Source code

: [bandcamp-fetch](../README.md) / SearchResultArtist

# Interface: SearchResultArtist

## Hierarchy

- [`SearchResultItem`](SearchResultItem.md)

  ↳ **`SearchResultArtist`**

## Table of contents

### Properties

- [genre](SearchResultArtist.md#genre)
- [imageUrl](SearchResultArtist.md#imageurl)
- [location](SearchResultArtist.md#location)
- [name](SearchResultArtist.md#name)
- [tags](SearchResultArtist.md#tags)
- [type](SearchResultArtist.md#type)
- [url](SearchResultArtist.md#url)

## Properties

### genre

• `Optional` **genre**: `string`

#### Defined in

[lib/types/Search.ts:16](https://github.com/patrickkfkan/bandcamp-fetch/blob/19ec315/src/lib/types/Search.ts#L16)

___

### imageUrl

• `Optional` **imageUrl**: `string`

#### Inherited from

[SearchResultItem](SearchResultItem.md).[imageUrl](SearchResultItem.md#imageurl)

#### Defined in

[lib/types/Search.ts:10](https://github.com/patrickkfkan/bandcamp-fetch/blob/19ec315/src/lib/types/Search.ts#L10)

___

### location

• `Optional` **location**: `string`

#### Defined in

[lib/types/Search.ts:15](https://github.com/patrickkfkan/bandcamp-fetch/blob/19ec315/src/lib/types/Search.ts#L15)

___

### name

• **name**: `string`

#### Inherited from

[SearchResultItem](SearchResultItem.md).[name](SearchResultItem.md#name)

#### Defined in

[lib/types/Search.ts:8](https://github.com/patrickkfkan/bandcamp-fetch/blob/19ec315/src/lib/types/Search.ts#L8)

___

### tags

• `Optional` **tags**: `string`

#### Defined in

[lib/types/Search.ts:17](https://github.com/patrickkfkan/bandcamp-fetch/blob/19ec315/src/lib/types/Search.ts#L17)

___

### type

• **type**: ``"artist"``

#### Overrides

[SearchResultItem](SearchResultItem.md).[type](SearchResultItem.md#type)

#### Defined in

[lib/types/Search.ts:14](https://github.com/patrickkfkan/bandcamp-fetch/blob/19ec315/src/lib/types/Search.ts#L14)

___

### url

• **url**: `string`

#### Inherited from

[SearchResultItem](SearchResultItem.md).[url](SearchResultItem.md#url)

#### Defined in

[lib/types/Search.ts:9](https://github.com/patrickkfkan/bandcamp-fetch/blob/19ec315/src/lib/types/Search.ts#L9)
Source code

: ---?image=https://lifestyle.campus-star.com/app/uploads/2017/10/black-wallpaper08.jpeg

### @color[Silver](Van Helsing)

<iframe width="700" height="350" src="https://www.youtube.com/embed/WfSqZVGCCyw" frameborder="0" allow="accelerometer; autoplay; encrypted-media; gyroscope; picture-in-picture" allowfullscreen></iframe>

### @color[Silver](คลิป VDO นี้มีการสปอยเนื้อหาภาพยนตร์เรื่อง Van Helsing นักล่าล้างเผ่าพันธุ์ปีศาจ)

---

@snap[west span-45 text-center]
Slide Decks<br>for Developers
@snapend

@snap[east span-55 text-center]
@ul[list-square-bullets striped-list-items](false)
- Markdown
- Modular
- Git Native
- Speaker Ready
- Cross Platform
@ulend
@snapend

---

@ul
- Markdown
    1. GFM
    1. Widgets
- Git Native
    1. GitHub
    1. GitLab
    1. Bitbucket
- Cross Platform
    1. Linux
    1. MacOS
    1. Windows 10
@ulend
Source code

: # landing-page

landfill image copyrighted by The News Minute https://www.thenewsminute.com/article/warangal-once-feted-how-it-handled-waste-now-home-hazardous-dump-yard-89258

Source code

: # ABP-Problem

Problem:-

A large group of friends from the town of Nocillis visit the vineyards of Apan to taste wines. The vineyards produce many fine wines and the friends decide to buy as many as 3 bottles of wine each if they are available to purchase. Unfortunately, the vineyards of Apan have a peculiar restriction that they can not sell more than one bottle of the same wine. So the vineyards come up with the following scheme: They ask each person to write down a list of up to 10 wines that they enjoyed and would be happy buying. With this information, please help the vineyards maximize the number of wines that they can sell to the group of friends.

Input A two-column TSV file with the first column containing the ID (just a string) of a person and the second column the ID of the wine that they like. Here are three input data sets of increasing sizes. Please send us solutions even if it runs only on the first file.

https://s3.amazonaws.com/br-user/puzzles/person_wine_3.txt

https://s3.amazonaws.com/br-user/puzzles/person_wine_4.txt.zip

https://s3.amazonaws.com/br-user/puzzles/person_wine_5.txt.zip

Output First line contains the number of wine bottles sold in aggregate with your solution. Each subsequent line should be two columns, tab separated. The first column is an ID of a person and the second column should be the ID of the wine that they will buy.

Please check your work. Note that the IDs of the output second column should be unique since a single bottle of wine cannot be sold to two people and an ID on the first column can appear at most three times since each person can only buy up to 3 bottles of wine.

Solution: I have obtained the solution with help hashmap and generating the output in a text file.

TASK REQUIREMENTS »
Find every line in the records that contains the word "name"; copy those lines.

ANSWER TO THIS TASK »
- [name](SearchResultArtist.md#name)
### name
• **name**: `string`
[SearchResultItem](SearchResultItem.md).[name](SearchResultItem.md#name)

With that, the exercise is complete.